In un’intervista resa al Corriere della Sera e riportata da G. Stella in un recente articolo il noto impresario Flavio Briatore spiegò che «gli affitti delle concessioni balneari andrebbero rivisti tutti. E almeno triplicati». «Parlo anche di me», aggiunse tranquillo, spiegando d’essere partito per il Twiga da un canone pagato dal vecchio concessionario di 4.322 euro l’anno per salire fino a 17.619». A fronte di un fatturato intorno ai quattro milioni. Il dato stupefacente è che costui, sfrutta una bene pubblico ne ricava milioni e ha la residenza fiscale a Montecarlo dove versa le tasse, sbalorditivo! Macron in occasione delle agevolazioni concesse a causa del coronavirus ha stabilito che chi non ha la residenza fiscale in Francia, non può chiedere alcunché. Per conoscenza del lettore, il Presidente della Repubblica francese non è né comunista né socialista. La legge in vigore elenca tassativamente le cause di perdita dell’elettorato attivo, sia definitivamente che temporaneamente, come nei casi dei sottoposti a misure di sicurezza personali detentive oppure alla libertà vigilata oppure al divieto di soggiorno oppure i condannati a pena che importa la interdizione perpetua dai pubblici uffici ed altro ancora. Ecco, ribaltando l’assioma dei coloni inglesi per chi fruisce di beni pubblici in concessione attivandosi in termini d’impresa deve avere l’obbligo di avere anche la residenza fiscale personale in Italia, altrimenti: no taxation no representation in perfetto stile e contenuti liberal. È auspicabile che la prossima legge elettorale, recepisca questo concetto ed inizi a ristabilire -anche per questa via- un sano e corretto rapporto tra il bene di tutti e l’utilità singola che va valorizzata, ma non a discapito delle entrate dovute per le finalità generali.

Infine, venendo al quesito referendario pur essendo il parto sgangherato e becero di un’azione di parte volta a piantare una bandierina pentastellata, va colta nella direzione di marcia ed è opportuno votare SÌ.
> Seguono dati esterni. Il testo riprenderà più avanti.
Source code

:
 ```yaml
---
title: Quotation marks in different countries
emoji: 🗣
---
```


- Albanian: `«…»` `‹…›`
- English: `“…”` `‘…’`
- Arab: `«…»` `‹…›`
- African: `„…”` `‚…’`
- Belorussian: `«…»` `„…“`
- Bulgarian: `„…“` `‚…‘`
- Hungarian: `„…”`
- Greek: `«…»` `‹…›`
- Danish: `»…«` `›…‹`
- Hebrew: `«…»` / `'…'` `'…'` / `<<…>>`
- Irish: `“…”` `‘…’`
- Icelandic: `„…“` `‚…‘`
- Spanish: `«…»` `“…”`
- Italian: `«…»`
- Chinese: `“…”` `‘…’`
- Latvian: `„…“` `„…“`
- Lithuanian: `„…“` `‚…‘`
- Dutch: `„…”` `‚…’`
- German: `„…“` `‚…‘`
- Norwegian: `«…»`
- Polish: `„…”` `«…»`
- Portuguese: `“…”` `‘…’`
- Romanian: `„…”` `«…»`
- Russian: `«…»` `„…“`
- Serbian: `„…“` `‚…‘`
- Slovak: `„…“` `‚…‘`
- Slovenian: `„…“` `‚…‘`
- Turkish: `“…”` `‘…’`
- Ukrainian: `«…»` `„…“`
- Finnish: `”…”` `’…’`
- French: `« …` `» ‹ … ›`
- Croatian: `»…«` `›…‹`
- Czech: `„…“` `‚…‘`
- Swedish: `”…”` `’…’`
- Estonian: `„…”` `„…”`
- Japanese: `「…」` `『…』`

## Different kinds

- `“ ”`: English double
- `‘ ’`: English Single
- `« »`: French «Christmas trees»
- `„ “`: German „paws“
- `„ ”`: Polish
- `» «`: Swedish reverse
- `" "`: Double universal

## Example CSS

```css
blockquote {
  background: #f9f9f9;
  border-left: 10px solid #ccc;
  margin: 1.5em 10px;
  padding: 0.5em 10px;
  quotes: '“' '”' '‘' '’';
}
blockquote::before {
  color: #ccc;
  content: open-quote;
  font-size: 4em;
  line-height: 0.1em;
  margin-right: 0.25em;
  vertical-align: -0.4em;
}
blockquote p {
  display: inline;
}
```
La necessaria decurtazione degli scranni degli eletti a Montecitorio e Palazzo Madama, era stato un problema segnalato dalla Commissione Bozzi insediata nel 1983, allorquando con l’istituzione ufficiale delle amministrazioni regionali (1970) e poi del Parlamento europeo (1979), ci si rese conto che il numero di politici da eleggere era aumentato notevolmente. 1983-2020, anche qui sono trascorsi 37 anni del tutto inutilmente causa la neghittosità di deputati e senatori a ridursi nel numero e il diniego del popolo votante a riforme organiche della Costituzione, Centro Destra nel 2001 e Centro Sinistra nel 2016.